Exercise objective :: Go through the listing beneath this task and return every line that carries the string "atom".

____________________

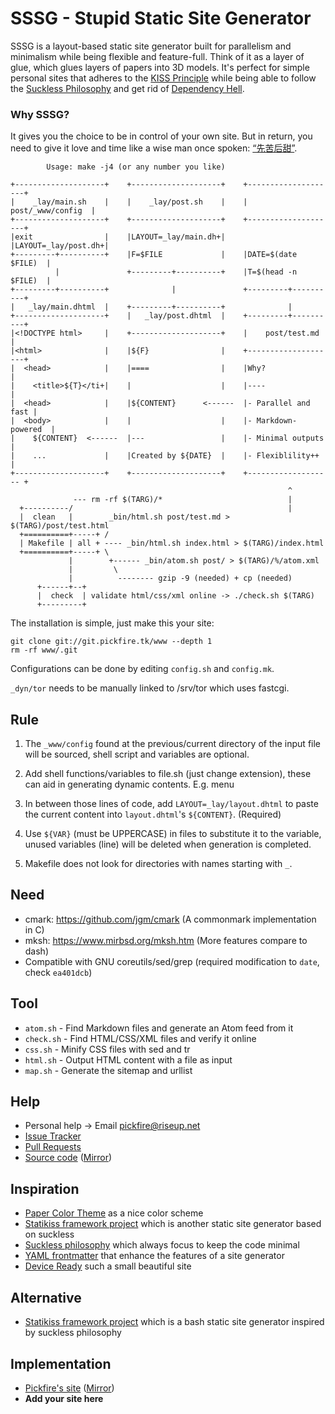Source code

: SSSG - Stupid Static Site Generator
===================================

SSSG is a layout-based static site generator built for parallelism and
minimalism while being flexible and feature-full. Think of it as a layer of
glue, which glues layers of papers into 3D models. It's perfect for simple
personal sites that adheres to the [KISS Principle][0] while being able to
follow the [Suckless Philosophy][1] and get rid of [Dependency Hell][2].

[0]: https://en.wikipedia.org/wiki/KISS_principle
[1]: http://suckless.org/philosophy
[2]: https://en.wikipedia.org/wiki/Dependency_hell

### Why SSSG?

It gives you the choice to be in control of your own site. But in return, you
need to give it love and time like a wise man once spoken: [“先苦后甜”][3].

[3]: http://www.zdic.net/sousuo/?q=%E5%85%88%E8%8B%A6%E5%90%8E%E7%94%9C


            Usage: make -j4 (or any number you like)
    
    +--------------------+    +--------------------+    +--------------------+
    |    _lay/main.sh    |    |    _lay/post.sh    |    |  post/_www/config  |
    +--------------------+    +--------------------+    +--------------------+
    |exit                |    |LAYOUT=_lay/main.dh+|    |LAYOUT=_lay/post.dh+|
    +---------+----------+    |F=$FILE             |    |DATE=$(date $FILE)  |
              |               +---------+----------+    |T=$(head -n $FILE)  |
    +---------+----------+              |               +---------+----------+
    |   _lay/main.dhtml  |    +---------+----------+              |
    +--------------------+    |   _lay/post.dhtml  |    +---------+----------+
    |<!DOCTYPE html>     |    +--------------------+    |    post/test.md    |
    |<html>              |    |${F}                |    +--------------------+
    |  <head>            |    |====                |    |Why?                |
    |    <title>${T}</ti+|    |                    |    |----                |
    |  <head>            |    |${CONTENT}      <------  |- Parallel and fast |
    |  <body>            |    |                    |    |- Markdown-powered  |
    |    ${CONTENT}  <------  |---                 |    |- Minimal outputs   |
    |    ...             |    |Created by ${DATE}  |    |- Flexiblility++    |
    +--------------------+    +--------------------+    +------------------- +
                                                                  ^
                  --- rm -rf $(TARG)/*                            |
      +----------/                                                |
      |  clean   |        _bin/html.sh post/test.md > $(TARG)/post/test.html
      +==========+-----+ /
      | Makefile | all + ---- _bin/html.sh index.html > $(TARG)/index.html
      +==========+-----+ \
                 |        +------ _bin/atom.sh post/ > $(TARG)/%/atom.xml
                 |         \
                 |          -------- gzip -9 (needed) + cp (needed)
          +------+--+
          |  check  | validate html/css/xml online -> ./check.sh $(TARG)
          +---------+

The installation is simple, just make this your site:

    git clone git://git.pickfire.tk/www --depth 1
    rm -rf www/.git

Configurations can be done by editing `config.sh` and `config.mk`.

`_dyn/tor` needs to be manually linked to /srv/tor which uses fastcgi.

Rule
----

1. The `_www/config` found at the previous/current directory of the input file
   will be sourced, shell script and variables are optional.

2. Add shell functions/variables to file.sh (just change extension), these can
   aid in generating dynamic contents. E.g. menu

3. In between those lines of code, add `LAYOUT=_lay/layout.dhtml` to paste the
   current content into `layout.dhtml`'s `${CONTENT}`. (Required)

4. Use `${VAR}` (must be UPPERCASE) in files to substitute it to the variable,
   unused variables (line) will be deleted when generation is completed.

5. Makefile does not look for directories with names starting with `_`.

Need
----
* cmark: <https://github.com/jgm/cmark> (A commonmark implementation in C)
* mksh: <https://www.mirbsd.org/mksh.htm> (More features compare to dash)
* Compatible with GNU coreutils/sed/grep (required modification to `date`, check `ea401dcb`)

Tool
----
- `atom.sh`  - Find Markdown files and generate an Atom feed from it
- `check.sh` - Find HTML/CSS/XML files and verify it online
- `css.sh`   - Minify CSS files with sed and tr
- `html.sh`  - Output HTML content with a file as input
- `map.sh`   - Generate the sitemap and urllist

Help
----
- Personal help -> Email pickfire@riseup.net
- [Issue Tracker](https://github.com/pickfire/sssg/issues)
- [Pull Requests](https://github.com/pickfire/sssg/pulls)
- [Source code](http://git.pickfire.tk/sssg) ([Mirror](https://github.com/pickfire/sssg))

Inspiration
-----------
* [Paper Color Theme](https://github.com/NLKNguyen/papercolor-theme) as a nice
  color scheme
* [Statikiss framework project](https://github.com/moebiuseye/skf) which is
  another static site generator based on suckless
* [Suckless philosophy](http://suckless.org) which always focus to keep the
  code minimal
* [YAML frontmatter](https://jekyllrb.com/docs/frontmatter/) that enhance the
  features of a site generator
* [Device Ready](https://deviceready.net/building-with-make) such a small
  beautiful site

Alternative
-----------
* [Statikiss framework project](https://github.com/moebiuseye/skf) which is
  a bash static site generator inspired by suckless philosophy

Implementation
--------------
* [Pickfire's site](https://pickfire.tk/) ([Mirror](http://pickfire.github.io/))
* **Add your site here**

____________________

Exercise result ::
                 |        +------ _bin/atom.sh post/ > $(TARG)/%/atom.xml
- `atom.sh`  - Find Markdown files and generate an Atom feed from it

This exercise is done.